### INFORMATION PROVIDED
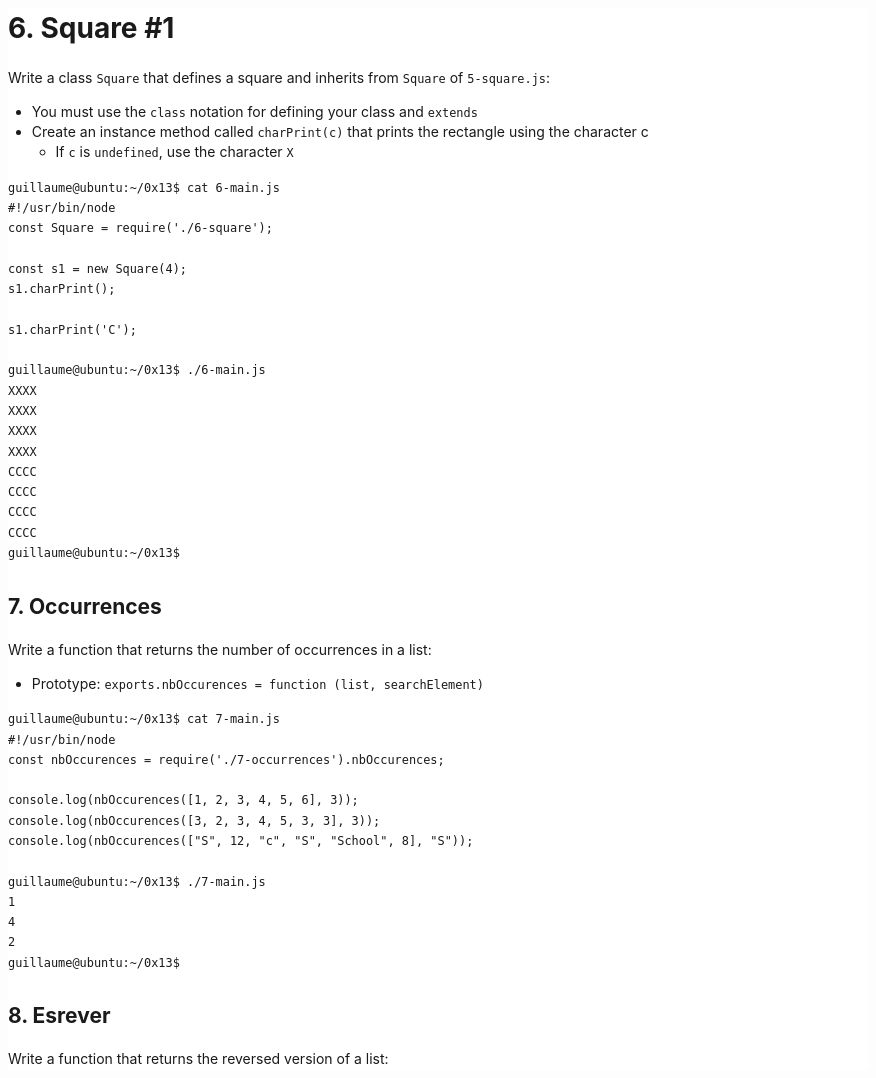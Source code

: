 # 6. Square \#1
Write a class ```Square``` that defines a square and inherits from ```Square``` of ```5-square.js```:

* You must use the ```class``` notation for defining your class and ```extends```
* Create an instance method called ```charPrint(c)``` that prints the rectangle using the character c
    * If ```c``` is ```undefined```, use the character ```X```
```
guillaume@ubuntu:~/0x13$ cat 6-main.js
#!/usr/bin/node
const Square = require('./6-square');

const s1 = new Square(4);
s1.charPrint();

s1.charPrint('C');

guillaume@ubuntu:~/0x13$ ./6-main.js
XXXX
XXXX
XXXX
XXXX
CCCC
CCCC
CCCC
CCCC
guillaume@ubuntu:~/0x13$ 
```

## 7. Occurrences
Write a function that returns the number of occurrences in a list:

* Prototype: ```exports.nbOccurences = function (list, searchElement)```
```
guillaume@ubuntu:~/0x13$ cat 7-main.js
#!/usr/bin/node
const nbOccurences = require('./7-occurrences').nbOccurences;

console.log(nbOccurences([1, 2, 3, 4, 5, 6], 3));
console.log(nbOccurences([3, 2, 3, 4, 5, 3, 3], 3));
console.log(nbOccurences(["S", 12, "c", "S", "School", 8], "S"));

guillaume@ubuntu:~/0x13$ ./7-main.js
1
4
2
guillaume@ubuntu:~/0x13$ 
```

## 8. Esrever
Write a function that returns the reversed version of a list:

---

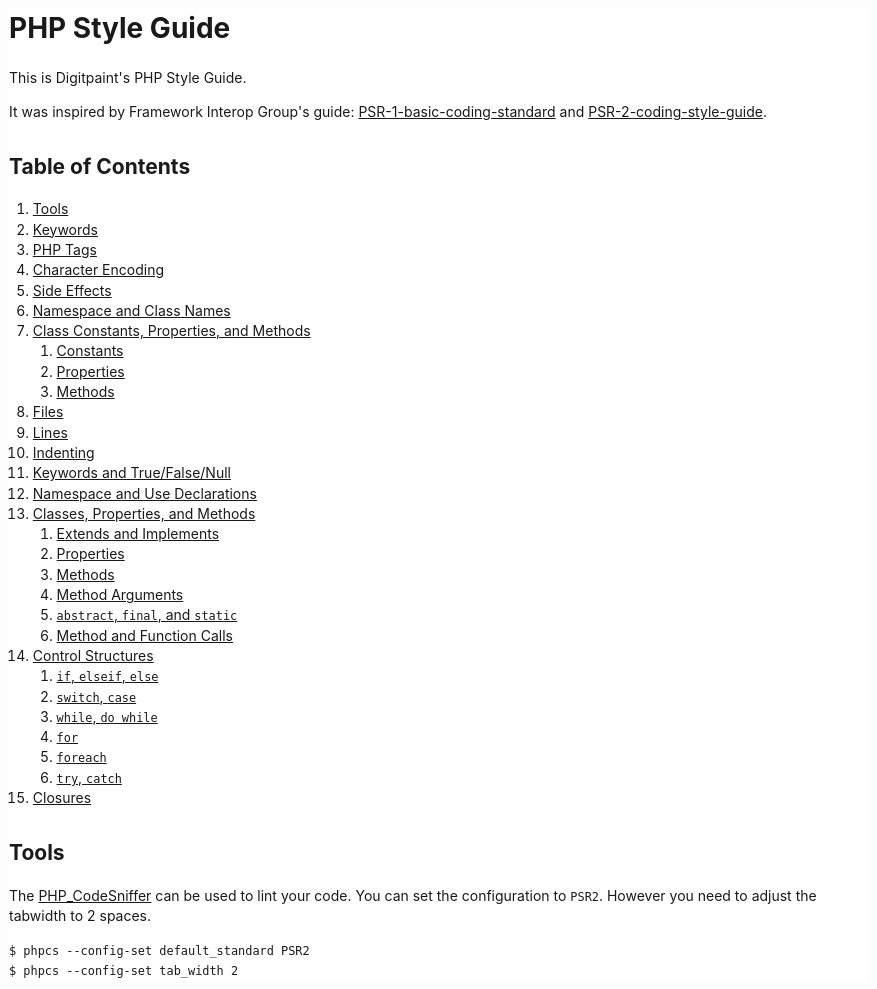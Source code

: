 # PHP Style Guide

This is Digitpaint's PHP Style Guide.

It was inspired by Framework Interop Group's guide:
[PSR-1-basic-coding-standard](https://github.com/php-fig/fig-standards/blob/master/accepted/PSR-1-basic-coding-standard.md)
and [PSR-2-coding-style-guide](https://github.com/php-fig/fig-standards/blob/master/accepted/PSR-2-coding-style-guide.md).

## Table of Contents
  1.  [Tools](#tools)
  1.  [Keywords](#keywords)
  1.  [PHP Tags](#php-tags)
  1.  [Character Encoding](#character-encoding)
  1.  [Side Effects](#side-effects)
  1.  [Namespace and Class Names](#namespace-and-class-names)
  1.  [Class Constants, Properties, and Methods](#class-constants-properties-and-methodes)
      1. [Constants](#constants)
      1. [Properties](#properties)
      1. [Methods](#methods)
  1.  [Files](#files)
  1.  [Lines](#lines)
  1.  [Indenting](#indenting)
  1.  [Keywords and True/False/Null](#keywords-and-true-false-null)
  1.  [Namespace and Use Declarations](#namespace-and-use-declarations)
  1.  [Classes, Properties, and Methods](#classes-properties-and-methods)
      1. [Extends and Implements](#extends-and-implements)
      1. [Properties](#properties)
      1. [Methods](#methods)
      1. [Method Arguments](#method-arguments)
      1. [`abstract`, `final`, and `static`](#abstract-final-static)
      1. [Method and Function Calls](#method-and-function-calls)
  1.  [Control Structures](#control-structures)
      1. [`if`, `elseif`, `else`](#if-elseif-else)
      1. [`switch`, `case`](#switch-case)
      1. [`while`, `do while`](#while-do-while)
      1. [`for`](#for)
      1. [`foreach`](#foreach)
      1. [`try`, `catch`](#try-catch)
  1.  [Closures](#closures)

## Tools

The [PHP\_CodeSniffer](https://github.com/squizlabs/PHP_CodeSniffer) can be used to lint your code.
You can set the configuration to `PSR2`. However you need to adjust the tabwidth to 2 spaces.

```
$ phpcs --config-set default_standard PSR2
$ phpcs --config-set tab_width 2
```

--

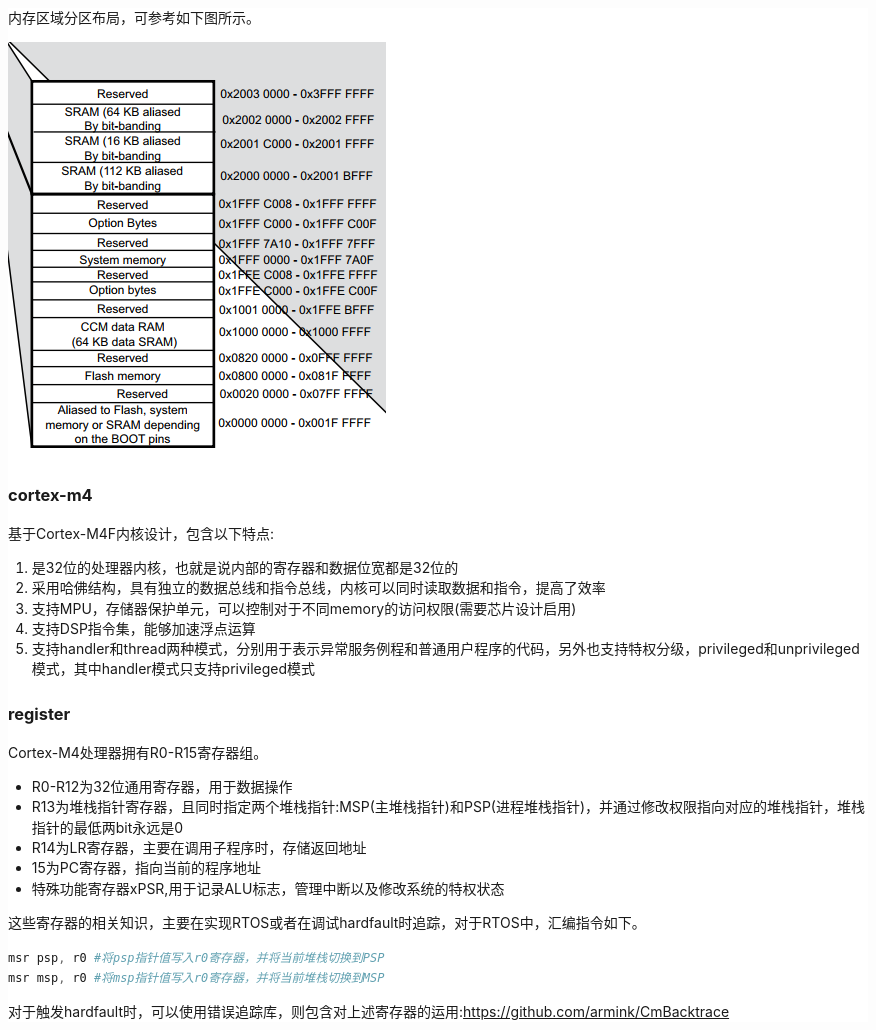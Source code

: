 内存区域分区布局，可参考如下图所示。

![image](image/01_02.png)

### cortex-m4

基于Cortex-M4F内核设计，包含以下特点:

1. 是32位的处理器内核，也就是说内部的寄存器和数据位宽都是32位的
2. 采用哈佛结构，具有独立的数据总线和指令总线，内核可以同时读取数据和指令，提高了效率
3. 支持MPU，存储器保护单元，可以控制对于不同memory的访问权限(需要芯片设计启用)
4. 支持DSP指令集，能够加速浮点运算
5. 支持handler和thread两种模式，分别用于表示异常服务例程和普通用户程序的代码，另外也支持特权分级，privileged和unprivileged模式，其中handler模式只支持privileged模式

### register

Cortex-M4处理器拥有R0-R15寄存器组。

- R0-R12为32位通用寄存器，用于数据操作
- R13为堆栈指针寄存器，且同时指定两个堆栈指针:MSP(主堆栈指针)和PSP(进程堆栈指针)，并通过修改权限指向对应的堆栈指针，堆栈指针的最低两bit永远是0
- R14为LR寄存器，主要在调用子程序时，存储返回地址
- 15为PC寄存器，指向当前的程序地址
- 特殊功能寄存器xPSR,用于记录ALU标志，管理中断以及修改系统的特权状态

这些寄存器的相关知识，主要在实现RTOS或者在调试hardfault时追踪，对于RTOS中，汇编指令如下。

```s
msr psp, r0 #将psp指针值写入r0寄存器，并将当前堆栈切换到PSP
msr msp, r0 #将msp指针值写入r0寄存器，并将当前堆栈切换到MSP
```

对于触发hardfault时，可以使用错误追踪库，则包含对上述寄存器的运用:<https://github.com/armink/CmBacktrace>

### WHAT TO DO
Working from the material above, retype exactly the lines from the one with "It was inspired" through the one with "lint your code.", both included, and only those lines.

### SOLUTION TO THE EXERCISE
It was inspired by Framework Interop Group's guide:
[PSR-1-basic-coding-standard](https://github.com/php-fig/fig-standards/blob/master/accepted/PSR-1-basic-coding-standard.md)
and [PSR-2-coding-style-guide](https://github.com/php-fig/fig-standards/blob/master/accepted/PSR-2-coding-style-guide.md).

## Table of Contents
  1.  [Tools](#tools)
  1.  [Keywords](#keywords)
  1.  [PHP Tags](#php-tags)
  1.  [Character Encoding](#character-encoding)
  1.  [Side Effects](#side-effects)
  1.  [Namespace and Class Names](#namespace-and-class-names)
  1.  [Class Constants, Properties, and Methods](#class-constants-properties-and-methodes)
      1. [Constants](#constants)
      1. [Properties](#properties)
      1. [Methods](#methods)
  1.  [Files](#files)
  1.  [Lines](#lines)
  1.  [Indenting](#indenting)
  1.  [Keywords and True/False/Null](#keywords-and-true-false-null)
  1.  [Namespace and Use Declarations](#namespace-and-use-declarations)
  1.  [Classes, Properties, and Methods](#classes-properties-and-methods)
      1. [Extends and Implements](#extends-and-implements)
      1. [Properties](#properties)
      1. [Methods](#methods)
      1. [Method Arguments](#method-arguments)
      1. [`abstract`, `final`, and `static`](#abstract-final-static)
      1. [Method and Function Calls](#method-and-function-calls)
  1.  [Control Structures](#control-structures)
      1. [`if`, `elseif`, `else`](#if-elseif-else)
      1. [`switch`, `case`](#switch-case)
      1. [`while`, `do while`](#while-do-while)
      1. [`for`](#for)
      1. [`foreach`](#foreach)
      1. [`try`, `catch`](#try-catch)
  1.  [Closures](#closures)

## Tools

The [PHP\_CodeSniffer](https://github.com/squizlabs/PHP_CodeSniffer) can be used to lint your code.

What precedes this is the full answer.